= Beginning of Section =

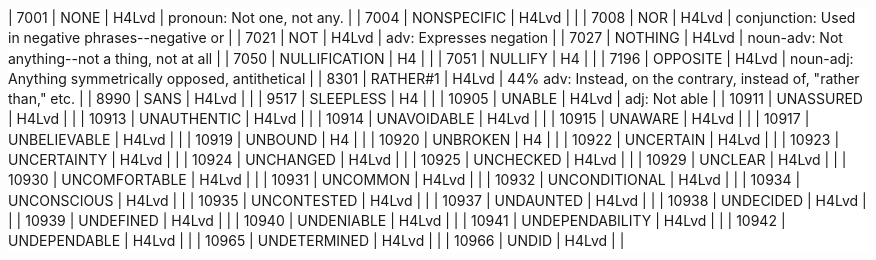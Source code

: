 |  7001 | NONE              | H4Lvd    | pronoun: Not one, not any.                                         |
|  7004 | NONSPECIFIC       | H4Lvd    |                                                                    |
|  7008 | NOR               | H4Lvd    | conjunction: Used in negative phrases--negative or                 |
|  7021 | NOT               | H4Lvd    | adv: Expresses negation                                            |
|  7027 | NOTHING           | H4Lvd    | noun-adv: Not anything--not a thing, not at all                    |
|  7050 | NULLIFICATION     | H4       |                                                                    |
|  7051 | NULLIFY           | H4       |                                                                    |
|  7196 | OPPOSITE          | H4Lvd    | noun-adj: Anything symmetrically opposed, antithetical             |
|  8301 | RATHER#1          | H4Lvd    | 44% adv: Instead, on the contrary, instead of, "rather than," etc. |
|  8990 | SANS              | H4Lvd    |                                                                    |
|  9517 | SLEEPLESS         | H4       |                                                                    |
| 10905 | UNABLE            | H4Lvd    | adj: Not able                                                      |
| 10911 | UNASSURED         | H4Lvd    |                                                                    |
| 10913 | UNAUTHENTIC       | H4Lvd    |                                                                    |
| 10914 | UNAVOIDABLE       | H4Lvd    |                                                                    |
| 10915 | UNAWARE           | H4Lvd    |                                                                    |
| 10917 | UNBELIEVABLE      | H4Lvd    |                                                                    |
| 10919 | UNBOUND           | H4       |                                                                    |
| 10920 | UNBROKEN          | H4       |                                                                    |
| 10922 | UNCERTAIN         | H4Lvd    |                                                                    |
| 10923 | UNCERTAINTY       | H4Lvd    |                                                                    |
| 10924 | UNCHANGED         | H4Lvd    |                                                                    |
| 10925 | UNCHECKED         | H4Lvd    |                                                                    |
| 10929 | UNCLEAR           | H4Lvd    |                                                                    |
| 10930 | UNCOMFORTABLE     | H4Lvd    |                                                                    |
| 10931 | UNCOMMON          | H4Lvd    |                                                                    |
| 10932 | UNCONDITIONAL     | H4Lvd    |                                                                    |
| 10934 | UNCONSCIOUS       | H4Lvd    |                                                                    |
| 10935 | UNCONTESTED       | H4Lvd    |                                                                    |
| 10937 | UNDAUNTED         | H4Lvd    |                                                                    |
| 10938 | UNDECIDED         | H4Lvd    |                                                                    |
| 10939 | UNDEFINED         | H4Lvd    |                                                                    |
| 10940 | UNDENIABLE        | H4Lvd    |                                                                    |
| 10941 | UNDEPENDABILITY   | H4Lvd    |                                                                    |
| 10942 | UNDEPENDABLE      | H4Lvd    |                                                                    |
| 10965 | UNDETERMINED      | H4Lvd    |                                                                    |
| 10966 | UNDID             | H4Lvd    |                                                                    |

= End of Section =

§ **WORK REQUEST**
Transcribe the records above exactly as they appear, leaving out any pictures.

§ **YOUR RESPONSE**
Source code

: |  7001 | NONE              | H4Lvd    | pronoun: Not one, not any.                                         |
|  7004 | NONSPECIFIC       | H4Lvd    |                                                                    |
|  7008 | NOR               | H4Lvd    | conjunction: Used in negative phrases--negative or                 |
|  7021 | NOT               | H4Lvd    | adv: Expresses negation                                            |
|  7027 | NOTHING           | H4Lvd    | noun-adv: Not anything--not a thing, not at all                    |
|  7050 | NULLIFICATION     | H4       |                                                                    |
|  7051 | NULLIFY           | H4       |                                                                    |
|  7196 | OPPOSITE          | H4Lvd    | noun-adj: Anything symmetrically opposed, antithetical             |
|  8301 | RATHER#1          | H4Lvd    | 44% adv: Instead, on the contrary, instead of, "rather than," etc. |
|  8990 | SANS              | H4Lvd    |                                                                    |
|  9517 | SLEEPLESS         | H4       |                                                                    |
| 10905 | UNABLE            | H4Lvd    | adj: Not able                                                      |
| 10911 | UNASSURED         | H4Lvd    |                                                                    |
| 10913 | UNAUTHENTIC       | H4Lvd    |                                                                    |
| 10914 | UNAVOIDABLE       | H4Lvd    |                                                                    |
| 10915 | UNAWARE           | H4Lvd    |                                                                    |
| 10917 | UNBELIEVABLE      | H4Lvd    |                                                                    |
| 10919 | UNBOUND           | H4       |                                                                    |
| 10920 | UNBROKEN          | H4       |                                                                    |
| 10922 | UNCERTAIN         | H4Lvd    |                                                                    |
| 10923 | UNCERTAINTY       | H4Lvd    |                                                                    |
| 10924 | UNCHANGED         | H4Lvd    |                                                                    |
| 10925 | UNCHECKED         | H4Lvd    |                                                                    |
| 10929 | UNCLEAR           | H4Lvd    |                                                                    |
| 10930 | UNCOMFORTABLE     | H4Lvd    |                                                                    |
| 10931 | UNCOMMON          | H4Lvd    |                                                                    |
| 10932 | UNCONDITIONAL     | H4Lvd    |                                                                    |
| 10934 | UNCONSCIOUS       | H4Lvd    |                                                                    |
| 10935 | UNCONTESTED       | H4Lvd    |                                                                    |
| 10937 | UNDAUNTED         | H4Lvd    |                                                                    |
| 10938 | UNDECIDED         | H4Lvd    |                                                                    |
| 10939 | UNDEFINED         | H4Lvd    |                                                                    |
| 10940 | UNDENIABLE        | H4Lvd    |                                                                    |
| 10941 | UNDEPENDABILITY   | H4Lvd    |                                                                    |
| 10942 | UNDEPENDABLE      | H4Lvd    |                                                                    |
| 10965 | UNDETERMINED      | H4Lvd    |                                                                    |
| 10966 | UNDID             | H4Lvd    |                                                                    |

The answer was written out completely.